In a report that appears online in the journal Structure, the BCM team describes the development of the semi-automated protocol that enables researchers to "rapidly generate an ensemble of initial models for individual proteins, which can later be optimized to produce full atomic models."
Taking the 3-D images generated through the process of electron cryo-microscopy and X-ray crystallography, the team developed this computational approach to produce these first-generation models of the proteins' structure or fold without prior knowledge of the protein's sequence or other information.
"This is important in working with big complexes made up of 10 to 30 proteins," said Dr. Matthew Baker, instructor in biochemistry and molecular biology at BCM and the paper's corresponding author. "You might know the structure of one or two proteins, but you want to know how all of those proteins interact with each other. As long as you can separate one protein from another, you can use this technique to make a model of each of the proteins in the complex."
"We borrowed from a classic computer science problem called the ‘traveling salesman problem,'" said Dr. Mariah Baker, the paper's first author and a postdoctoral fellow at BCM. "It is in effect a connect-the-dots puzzle without the numbers."
Looking for optimal path
In the traveling salesman problem, computer programmers are asked to figure the best route for a salesman who wants to visits all the cities where he sells just once while minimizing the distance traveled. Pathwalking solves a similar problem for proteins by looking for the optimal path through a 3-D image that connects C-alpha atoms, rather than cities, to form the protein's structure.
The tool is the answer to the dilemma presented by the near-atomic structures that are in the "middle" – not of the highest resolution or the lowest resolution, said Matthew Baker.

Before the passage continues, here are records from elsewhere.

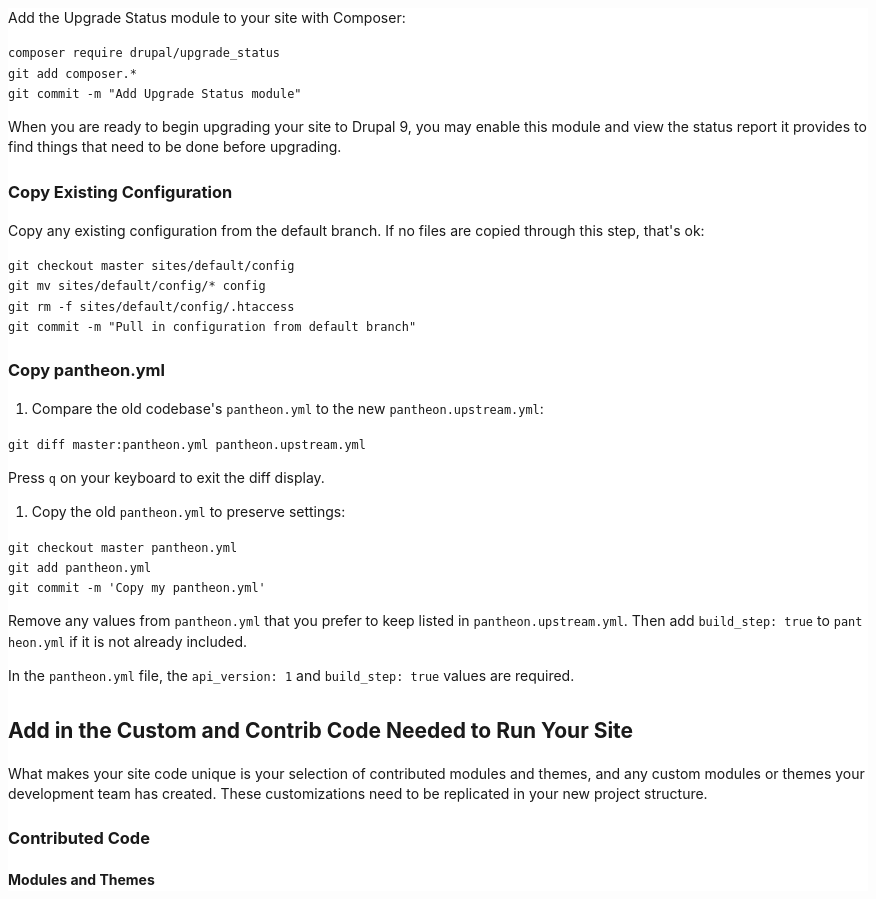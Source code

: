 Add the Upgrade Status module to your site with Composer:

  ```bash{promptUser:user}
  composer require drupal/upgrade_status
  git add composer.*
  git commit -m "Add Upgrade Status module"
  ```

When you are ready to begin upgrading your site to Drupal 9, you may enable this module and view the status report it provides to find things that need to be done before upgrading.

### Copy Existing Configuration

Copy any existing configuration from the default branch. If no files are copied through this step, that's ok:

  ```bash{promptUser:user}
  git checkout master sites/default/config
  git mv sites/default/config/* config
  git rm -f sites/default/config/.htaccess
  git commit -m "Pull in configuration from default branch"
  ```

### Copy pantheon.yml

1. Compare the old codebase's `pantheon.yml` to the new `pantheon.upstream.yml`:

  ```bash{promptUser:user}
  git diff master:pantheon.yml pantheon.upstream.yml
  ```

  Press `q` on your keyboard to exit the diff display.

1. Copy the old `pantheon.yml` to preserve settings:

  ```bash{promptUser:user}
  git checkout master pantheon.yml
  git add pantheon.yml
  git commit -m 'Copy my pantheon.yml'
  ```

  Remove any values from `pantheon.yml` that you prefer to keep listed in `pantheon.upstream.yml`. Then add `build_step: true` to `pantheon.yml` if it is not already included.

 In the `pantheon.yml` file, the `api_version: 1` and `build_step: true` values are required.

## Add in the Custom and Contrib Code Needed to Run Your Site

What makes your site code unique is your selection of contributed modules and themes, and any custom modules or themes your development team has created. These customizations need to be replicated in your new project structure.

### Contributed Code

#### Modules and Themes
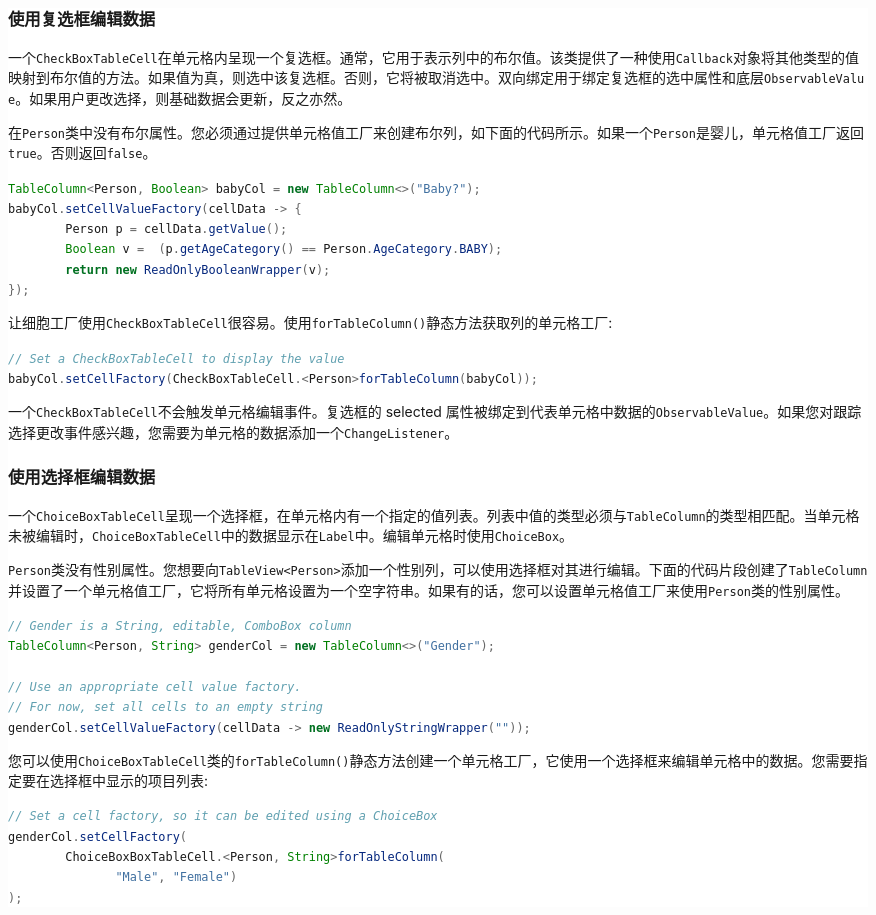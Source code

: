 ### 使用复选框编辑数据

一个`CheckBoxTableCell`在单元格内呈现一个复选框。通常，它用于表示列中的布尔值。该类提供了一种使用`Callback`对象将其他类型的值映射到布尔值的方法。如果值为真，则选中该复选框。否则，它将被取消选中。双向绑定用于绑定复选框的选中属性和底层`ObservableValue`。如果用户更改选择，则基础数据会更新，反之亦然。

在`Person`类中没有布尔属性。您必须通过提供单元格值工厂来创建布尔列，如下面的代码所示。如果一个`Person`是婴儿，单元格值工厂返回`true`。否则返回`false`。

```java
TableColumn<Person, Boolean> babyCol = new TableColumn<>("Baby?");
babyCol.setCellValueFactory(cellData -> {
        Person p = cellData.getValue();
        Boolean v =  (p.getAgeCategory() == Person.AgeCategory.BABY);
        return new ReadOnlyBooleanWrapper(v);
});

```

让细胞工厂使用`CheckBoxTableCell`很容易。使用`forTableColumn()`静态方法获取列的单元格工厂:

```java
// Set a CheckBoxTableCell to display the value
babyCol.setCellFactory(CheckBoxTableCell.<Person>forTableColumn(babyCol));

```

一个`CheckBoxTableCell`不会触发单元格编辑事件。复选框的 selected 属性被绑定到代表单元格中数据的`ObservableValue`。如果您对跟踪选择更改事件感兴趣，您需要为单元格的数据添加一个`ChangeListener`。

### 使用选择框编辑数据

一个`ChoiceBoxTableCell`呈现一个选择框，在单元格内有一个指定的值列表。列表中值的类型必须与`TableColumn`的类型相匹配。当单元格未被编辑时，`ChoiceBoxTableCell`中的数据显示在`Label`中。编辑单元格时使用`ChoiceBox`。

`Person`类没有性别属性。您想要向`TableView<Person>`添加一个性别列，可以使用选择框对其进行编辑。下面的代码片段创建了`TableColumn`并设置了一个单元格值工厂，它将所有单元格设置为一个空字符串。如果有的话，您可以设置单元格值工厂来使用`Person`类的性别属性。

```java
// Gender is a String, editable, ComboBox column
TableColumn<Person, String> genderCol = new TableColumn<>("Gender");

// Use an appropriate cell value factory.
// For now, set all cells to an empty string
genderCol.setCellValueFactory(cellData -> new ReadOnlyStringWrapper(""));

```

您可以使用`ChoiceBoxTableCell`类的`forTableColumn()`静态方法创建一个单元格工厂，它使用一个选择框来编辑单元格中的数据。您需要指定要在选择框中显示的项目列表:

```java
// Set a cell factory, so it can be edited using a ChoiceBox
genderCol.setCellFactory(
        ChoiceBoxBoxTableCell.<Person, String>forTableColumn(
               "Male", "Female")
);

```
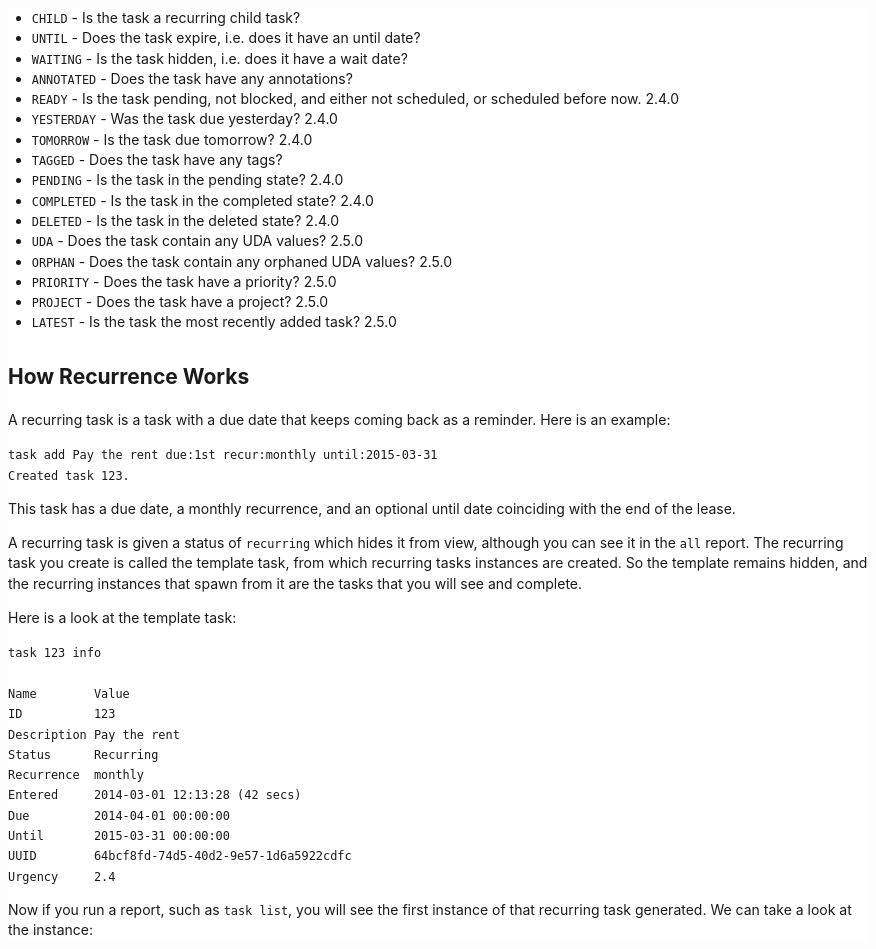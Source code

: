 - `CHILD` - Is the task a recurring child task?
- `UNTIL` - Does the task expire, i.e. does it have an until date?
- `WAITING` - Is the task hidden, i.e. does it have a wait date?
- `ANNOTATED` - Does the task have any annotations?
- `READY` - Is the task pending, not blocked, and either not scheduled, or scheduled before now. 2.4.0
- `YESTERDAY` - Was the task due yesterday? 2.4.0
- `TOMORROW` - Is the task due tomorrow? 2.4.0
- `TAGGED` - Does the task have any tags?
- `PENDING` - Is the task in the pending state? 2.4.0
- `COMPLETED` - Is the task in the completed state? 2.4.0
- `DELETED` - Is the task in the deleted state? 2.4.0
- `UDA` - Does the task contain any UDA values? 2.5.0
- `ORPHAN` - Does the task contain any orphaned UDA values? 2.5.0
- `PRIORITY` - Does the task have a priority? 2.5.0
- `PROJECT` - Does the task have a project? 2.5.0
- `LATEST` - Is the task the most recently added task? 2.5.0

## How Recurrence Works

A recurring task is a task with a due date that keeps coming back as a reminder. Here is an example:

```
task add Pay the rent due:1st recur:monthly until:2015-03-31
Created task 123.
```

This task has a due date, a monthly recurrence, and an optional until date coinciding with the end of the lease.

A recurring task is given a status of `recurring` which hides it from view, although you can see it in the `all` report. The recurring task you create is called the template task, from which recurring tasks instances are created. So the template remains hidden, and the recurring instances that spawn from it are the tasks that you will see and complete.

Here is a look at the template task:

```shell
task 123 info

Name        Value
ID          123
Description Pay the rent
Status      Recurring
Recurrence  monthly
Entered     2014-03-01 12:13:28 (42 secs)
Due         2014-04-01 00:00:00
Until       2015-03-31 00:00:00
UUID        64bcf8fd-74d5-40d2-9e57-1d6a5922cdfc
Urgency     2.4
```

Now if you run a report, such as `task list`, you will see the first instance of that recurring task generated. We can take a look at the instance:
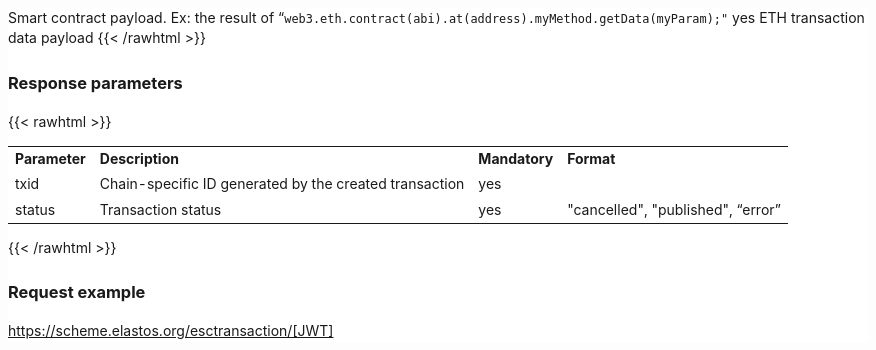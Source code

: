    <td>Smart contract payload. Ex: the result of “<code>web3.eth.contract(abi).at(address).myMethod.getData(myParam);"</code>
   </td>
   <td>yes
   </td>
   <td>ETH transaction data payload
   </td>
  </tr>
</table>
{{< /rawhtml >}}

### Response parameters

{{< rawhtml >}}
<table>
  <tr>
   <td><strong>Parameter</strong>
   </td>
   <td><strong>Description</strong>
   </td>
   <td><strong>Mandatory</strong>
   </td>
   <td><strong>Format</strong>
   </td>
  </tr>
  <tr>
   <td>txid
   </td>
   <td>Chain-specific ID generated by the created transaction
   </td>
   <td>yes
   </td>
   <td>
   </td>
  </tr>
  </tr>
   <td>status
   </td>
   <td>Transaction status
   </td>
   <td>yes
   </td>
   <td>"cancelled", "published", “error”
   </td>
  <tr>
</table>
{{< /rawhtml >}}

### Request example

https://scheme.elastos.org/esctransaction/[JWT]
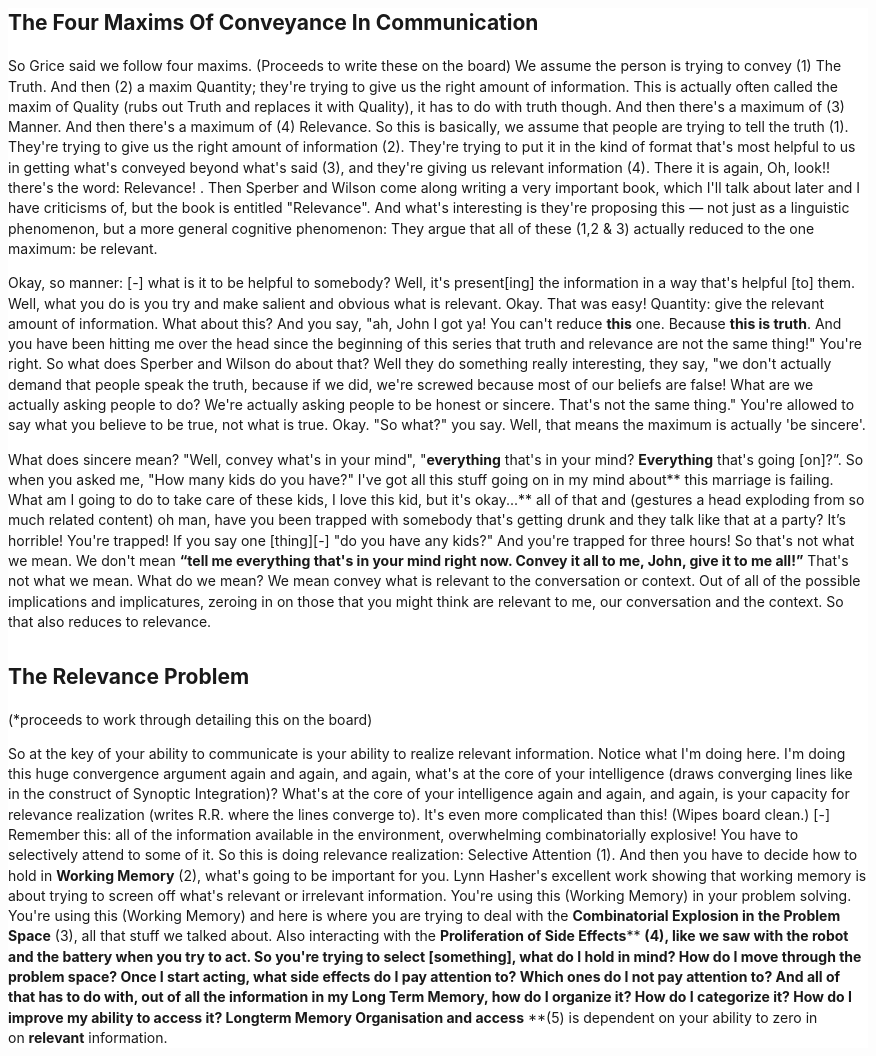 ## The Four Maxims Of Conveyance In Communication

So Grice said we follow four maxims. \(Proceeds to write these on the board\) We assume the person is trying to convey \(1\) The Truth. And then \(2\) a maxim Quantity; they're trying to give us the right amount of information. This is actually often called the maxim of Quality \(rubs out Truth and replaces it with Quality\), it has to do with truth though. And then there's a maximum of \(3\) Manner. And then there's a maximum of \(4\) Relevance. So this is basically, we assume that people are trying to tell the truth \(1\). They're trying to give us the right amount of information \(2\). They're trying to put it in the kind of format that's most helpful to us in getting what's conveyed beyond what's said \(3\), and they're giving us relevant information \(4\). There it is again, Oh, look\!\! there's the word: Relevance\! . Then Sperber and Wilson come along writing a very important book, which I'll talk about later and I have criticisms of, but the book is entitled "Relevance". And what's interesting is they're proposing this — not just as a linguistic phenomenon, but a more general cognitive phenomenon: They argue that all of these \(1,2 & 3\) actually reduced to the one maximum: be relevant.

Okay, so manner: \[-\] what is it to be helpful to somebody? Well, it's present\[ing\] the information in a way that's helpful \[to\] them. Well, what you do is you try and make salient and obvious what is relevant. Okay. That was easy\! Quantity: give the relevant amount of information. What about this? And you say, "ah, John I got ya\! You can't reduce **this** one. Because **this is truth**. And you have been hitting me over the head since the beginning of this series that truth and relevance are not the same thing\!" You're right. So what does Sperber and Wilson do about that? Well they do something really interesting, they say, "we don't actually demand that people speak the truth, because if we did, we're screwed because most of our beliefs are false\! What are we actually asking people to do? We're actually asking people to be honest or sincere. That's not the same thing." You're allowed to say what you believe to be true, not what is true. Okay. "So what?" you say. Well, that means the maximum is actually 'be sincere'.

What does sincere mean? "Well, convey what's in your mind", "**everything** that's in your mind? **Everything** that's going \[on\]?”. So when you asked me, "How many kids do you have?" I've got all this stuff going on in my mind about** this marriage is failing. What am I going to do to take care of these kids, I love this kid, but it's okay...** all of that and \(gestures a head exploding from so much related content\) oh man, have you been trapped with somebody that's getting drunk and they talk like that at a party? It’s horrible\! You're trapped\! If you say one \[thing\]\[-\] "do you have any kids?" And you're trapped for three hours\! So that's not what we mean. We don't mean **“tell me everything that's in your mind right now. Convey it all to me, John, give it to me all\!”** That's not what we mean. What do we mean? We mean convey what is relevant to the conversation or context. Out of all of the possible implications and implicatures, zeroing in on those that you might think are relevant to me, our conversation and the context. So that also reduces to relevance.

## The Relevance Problem

\(\*proceeds to work through detailing this on the board\)

So at the key of your ability to communicate is your ability to realize relevant information. Notice what I'm doing here. I'm doing this huge convergence argument again and again, and again, what's at the core of your intelligence \(draws converging lines like in the construct of Synoptic Integration\)? What's at the core of your intelligence again and again, and again, is your capacity for relevance realization \(writes R.R. where the lines converge to\). It's even more complicated than this\! \(Wipes board clean.\) \[-\] Remember this: all of the information available in the environment, overwhelming combinatorially explosive\! You have to selectively attend to some of it. So this is doing relevance realization: Selective Attention \(1\). And then you have to decide how to hold in **Working Memory** \(2\), what's going to be important for you. Lynn Hasher's excellent work showing that working memory is about trying to screen off what's relevant or irrelevant information. You're using this \(Working Memory\) in your problem solving. You're using this \(Working Memory\) and here is where you are trying to deal with the **Combinatorial Explosion in the Problem Space** \(3\), all that stuff we talked about. Also interacting with the **Proliferation of Side Effects**** **\(4\), like we saw with the robot and the battery when you try to act. So you're trying to select \[something\], what do I hold in mind? How do I move through the problem space? Once I start acting, what side effects do I pay attention to? Which ones do I not pay attention to? And all of that has to do with, out of all the information in my Long Term Memory, how do I organize it? How do I categorize it? How do I improve my ability to access it? Longterm Memory Organisation and access** **\(5\) is dependent on your ability to zero in on **relevant** information.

As many as 25 percent of all structures imaged by electron cryo-microscopy and one-third of large protein complexes solved by X-ray crystallography are in the 3 to 10 angstroms range, said Matthew Baker.
Tracing a protein fold
Until now, the methodology used to annotate or trace the structure of protein from these density maps was usually tailored to specific cases, said Mariah Baker.
"They involved a lot of user intervention and the possibility to include bias," she said. That sparked a determination to automate the process with better routines that required less specific information.
"The question we asked was, can we trace a protein fold in a density map without a priori knowledge," she said. "The answer is that we can."
Others who took part in this work include Ian Rees, Dr. Steven J. Ludtke and Dr. Wah Chiu, all of BCM. Chiu is director of the National Center for Macromolecular Imaging.
Funding for this work came from the National Center for Research Resources, the National Institute of General Medical Science, the Common Fund, the National Library of Medicine Training Program in Computational Biology and Biomedical Informatics provided by the Keck Center and the Gulf Coast Consortia, and the National Science Foundation.